Originally created 08/13/02

Baseball players fail to set strike date



CHICAGO -- Baseball players backed off setting a strike date Monday, saying they were hopeful recent progress in bargaining talks could lead to a new agreement by the end of the week.

"We feel like there's a window of opportunity to get something done in the next several days and we're willing to explore that," Atlanta's Tom Glavine said following a 3 1/2 -hour meeting of the union's executive board.

Glavine, a senior member of the board, said players were prepared to give the negotiating process "every chance to succeed."

"You establish a date when you believe it is essential to reach an agreement, bearing in mind that a strike is the last thing the players want. And we are not at that point yet," union head Donald Fehr said.

Fehr later called commissioner Bud Selig and "discussed the progress of bargaining and what the current situation was."

Negotiators planned to resume talks Tuesday in New York. Last week, the sides agreed on a $100,000 raise in the minimum salary to $300,000 and agreed to mandatory testing for steroids.

But the sides still are apart on the key issues of increased sharing of local revenue among the 30 teams and management's desire for a luxury tax on high-payroll clubs.

At ballparks, players were relieved that a decision had been put off.

"Everybody is a winner if we can get through thing without setting a strike date," Colorado's Larry Walker said.

At Crawford, Texas, White House deputy press secretary Scott McClellan said a strike "would be a terrible thing to have happen." President Bush, the former owner of the Texas Rangers, has "not been involved in any way."

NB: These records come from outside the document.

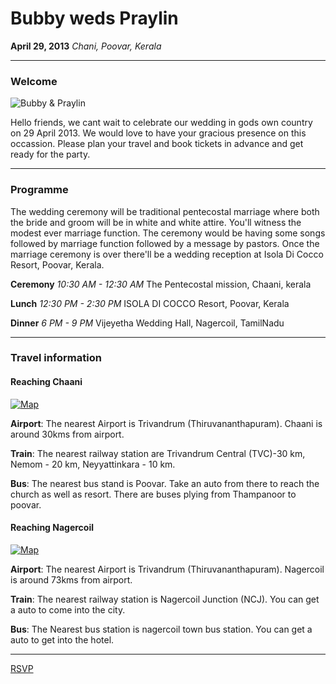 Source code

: # Bubby weds Praylin
**April 29, 2013**
*Chani, Poovar, Kerala*

------------------------

### Welcome

![Bubby & Praylin](https://raw.github.com/rayber/wedding/master/bubby-and-praylin.jpg)

Hello friends, we cant wait to celebrate our wedding in gods own country on 29 April 2013. We would love to have your gracious presence on this occassion. Please plan your travel and book tickets in advance and get ready for the party.  

------------------------

### Programme

The wedding ceremony will be traditional pentecostal marriage where both the bride and groom will be in white and white attire. You'll witness the modest ever marriage function. The ceremony would be having some songs followed by marriage function followed by a message by pastors. Once the marriage ceremony is over there'll be a wedding reception at Isola Di Cocco Resort, Poovar, Kerala.

**Ceremony** *10:30 AM - 12:30 AM*
The Pentecostal mission, Chaani, kerala


**Lunch** *12:30 PM - 2:30 PM*
ISOLA DI COCCO Resort, Poovar, Kerala


**Dinner** *6 PM - 9 PM*
Vijeyetha Wedding Hall, Nagercoil, TamilNadu

------------------------

### Travel information

#### Reaching Chaani

[![Map](http://maps.google.com/maps/api/staticmap?center=8.333970,77.059736&zoom=14&markers=8.335159,77.059286&size=500x300&sensor=true)][1]

**Airport**: The nearest Airport is Trivandrum (Thiruvananthapuram). Chaani is around 30kms from airport.  

**Train**: The nearest railway station are Trivandrum Central (TVC)-30 km, Nemom - 20 km, Neyyattinkara - 10 km.  

**Bus**: The nearest bus stand is Poovar. Take an auto from there to reach the church as well as resort. There are buses plying from Thampanoor to poovar.  


#### Reaching Nagercoil

[![Map](http://maps.google.com/maps/api/staticmap?center=8.186514,77.426920&zoom=14&markers=8.188417,77.426167&size=500x300&sensor=true)][2]

**Airport**: The nearest Airport is Trivandrum (Thiruvananthapuram). Nagercoil is around 73kms from airport.  

**Train**: The nearest railway station is Nagercoil Junction (NCJ). You can get a auto to come into the city.

**Bus**: The Nearest bus station is nagercoil town bus station. You can get a auto to get into the hotel.

------------------------

[RSVP](https://github.com/rayber/wedding/issues)

[1]: http://goo.gl/maps/szN2X
[2]: http://goo.gl/maps/MMqW3
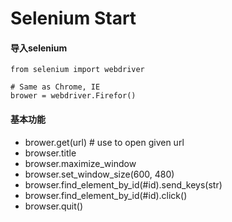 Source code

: # Selenium Start

#### 导入selenium

	from selenium import webdriver 
	
	# Same as Chrome, IE
	brower = webdriver.Firefor()
	 

#### 基本功能

+  brower.get(url)                # use to open given url
+  browser.title
+  browser.maximize_window
+  browser.set_window_size(600, 480)
+  browser.find_element_by_id(#id).send_keys(str)
+  browser.find_element_by_id(#id).click()
+  browser.quit()
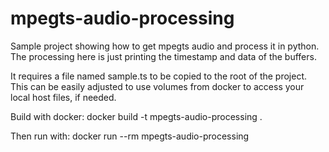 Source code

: # mpegts-audio-processing
Sample project showing how to get mpegts audio and process it in python. The
processing here is just printing the timestamp and data of the buffers.

It requires a file named sample.ts to be copied to the root of the project.
This can be easily adjusted to use volumes from docker to access your local
host files, if needed.

Build with docker:
docker build -t mpegts-audio-processing .

Then run with:
docker run --rm mpegts-audio-processing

"But it is clear," McClellan said, "that a strike would be unfortunate and terrible for baseball fans across America, and the president is an avid baseball fan."

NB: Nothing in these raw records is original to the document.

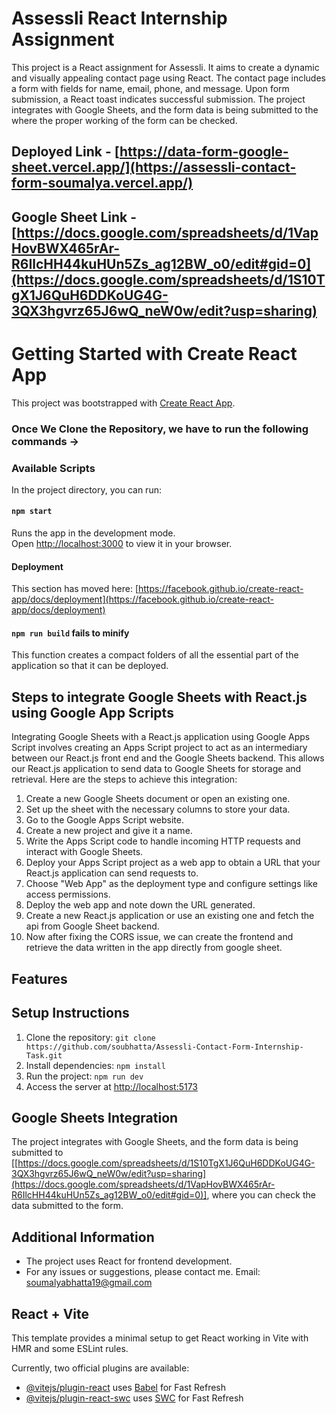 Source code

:# Assessli React Internship Assignment

This project is a React assignment for Assessli. It aims to create a dynamic and visually appealing contact page using React. The contact page includes a form with fields for name, email, phone, and message. Upon form submission, a React toast indicates successful submission. The project integrates with Google Sheets, and the form data is being submitted to the where the proper working of the form can be checked.

## Deployed Link - [https://data-form-google-sheet.vercel.app/](https://assessli-contact-form-soumalya.vercel.app/)
## Google Sheet Link - [https://docs.google.com/spreadsheets/d/1VapHovBWX465rAr-R6IlcHH44kuHUn5Zs_ag12BW_o0/edit#gid=0](https://docs.google.com/spreadsheets/d/1S10TgX1J6QuH6DDKoUG4G-3QX3hgvrz65J6wQ_neW0w/edit?usp=sharing)

# Getting Started with Create React App

This project was bootstrapped with [Create React App](https://github.com/facebook/create-react-app).

### Once We Clone the Repository, we have to run the following commands ->

### Available Scripts

In the project directory, you can run:

#### `npm start`

Runs the app in the development mode.\
Open [http://localhost:3000](http://localhost:3000) to view it in your browser.

#### Deployment

This section has moved here: [https://facebook.github.io/create-react-app/docs/deployment](https://facebook.github.io/create-react-app/docs/deployment)

#### `npm run build` fails to minify

This function creates a compact folders of all the essential part of the application so that it can be deployed. 


## Steps to integrate Google Sheets with React.js using Google App Scripts
Integrating Google Sheets with a React.js application using Google Apps Script involves creating an Apps Script project to act as an intermediary between our React.js front end and the Google Sheets backend. This allows our React.js application to send data to Google Sheets for storage and retrieval. Here are the steps to achieve this integration:

1. Create a new Google Sheets document or open an existing one.
2. Set up the sheet with the necessary columns to store your data.
3. Go to the Google Apps Script website.
4. Create a new project and give it a name.
5. Write the Apps Script code to handle incoming HTTP requests and interact with Google Sheets.
6. Deploy your Apps Script project as a web app to obtain a URL that your React.js application can send requests to.
7. Choose "Web App" as the deployment type and configure settings like access permissions.
8. Deploy the web app and note down the URL generated.
9. Create a new React.js application or use an existing one and fetch the api from Google Sheet backend.
10. Now after fixing the CORS issue, we can create the frontend and retrieve the data written in the app directly from google sheet.


## Features


## Setup Instructions

1. Clone the repository: `git clone https://github.com/soubhatta/Assessli-Contact-Form-Internship-Task.git`
2. Install dependencies: `npm install`
3. Run the project: `npm run dev`
4. Access the server at [http://localhost:5173](http://localhost:5173)

## Google Sheets Integration

The project integrates with Google Sheets, and the form data is being submitted to [[https://docs.google.com/spreadsheets/d/1S10TgX1J6QuH6DDKoUG4G-3QX3hgvrz65J6wQ_neW0w/edit?usp=sharing](https://docs.google.com/spreadsheets/d/1VapHovBWX465rAr-R6IlcHH44kuHUn5Zs_ag12BW_o0/edit#gid=0)], where you can check the data submitted to the form.

## Additional Information

- The project uses React for frontend development.
- For any issues or suggestions, please contact me.
Email: [soumalyabhatta19@gmail.com](mailto:soumalyabhatta19@gmail.com)

## React + Vite

This template provides a minimal setup to get React working in Vite with HMR and some ESLint rules.

Currently, two official plugins are available:

- [@vitejs/plugin-react](https://github.com/vitejs/vite-plugin-react/blob/main/packages/plugin-react/README.md) uses [Babel](https://babeljs.io/) for Fast Refresh
- [@vitejs/plugin-react-swc](https://github.com/vitejs/vite-plugin-react-swc) uses [SWC](https://swc.rs/) for Fast Refresh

The luxury tax appears to be the most difficult issue. While there was a luxury tax in place in 1997, 1998 and 1999, owners viewed it as largely ineffective. The key to finding a deal is likely to be finding a tax level that can satisfy management's desire to restrain salaries while not slowing them so much that players would strike over the issue.

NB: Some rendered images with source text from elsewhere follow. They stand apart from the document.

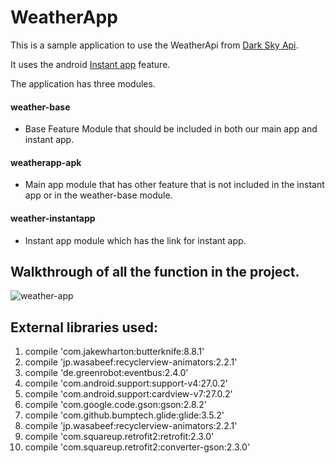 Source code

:# WeatherApp
This is a sample application to use the WeatherApi from [Dark Sky Api](https://darksky.net/dev).

It uses the android [Instant app](https://developer.android.com/topic/instant-apps/index.html) feature.

The application has three modules.
#### weather-base
  - Base Feature Module that should be included in both our main app and instant app.
#### weatherapp-apk
- Main app module that has other feature that is not included in the instant app or in the weather-base module.
#### weather-instantapp
- Instant app module which has the link for instant app.

## Walkthrough of all the function in the project.
![weather-app](https://github.com/biratrai/weatherApi/blob/master/images/weather.gif?raw=true)
## External libraries used:

1. compile 'com.jakewharton:butterknife:8.8.1'
2. compile 'jp.wasabeef:recyclerview-animators:2.2.1'
3. compile 'de.greenrobot:eventbus:2.4.0'
4. compile 'com.android.support:support-v4:27.0.2'
5. compile 'com.android.support:cardview-v7:27.0.2'
6. compile 'com.google.code.gson:gson:2.8.2'
7. compile 'com.github.bumptech.glide:glide:3.5.2'
8. compile 'jp.wasabeef:recyclerview-animators:2.2.1'
9. compile 'com.squareup.retrofit2:retrofit:2.3.0'
10. compile 'com.squareup.retrofit2:converter-gson:2.3.0'

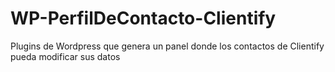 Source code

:# WP-PerfilDeContacto-Clientify
Plugins de Wordpress que genera un panel donde los contactos de Clientify pueda modificar sus datos
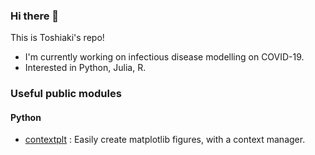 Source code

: ### Hi there 👋
This is Toshiaki's repo!

- I'm currently working on infectious disease modelling on COVID-19. 
- Interested in Python, Julia, R.


### Useful public modules

#### Python
- [contextplt](https://github.com/toshiakiasakura/contextplt) : Easily create matplotlib figures, with a context manager.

Finding a way to slow salaries has been a perennial management goal, but players would like to keep things the way they are. Since 1976, the last season before free agency, the average salary has jumped from $51,500 to $2.38 million, a 46-fold increase.

Selig said it has reached the point where only the richest teams can compete. He thinks revenue-sharing - taking from the biggest clubs and giving to the smaller ones, like his family-owned Milwaukee Brewers - is the only way to restore competitive balance.

"The system is so, in my judgment, badly flawed, it's going to take a myriad of solutions," Selig said earlier this month.

One owner who sticks up for big-market clubs is George Steinbrenner, whose New York Yankees' payroll is $135 million. He doesn't think they should have to subsidize smaller teams.

But Steinbrenner isn't sure how much his opinion counts these days.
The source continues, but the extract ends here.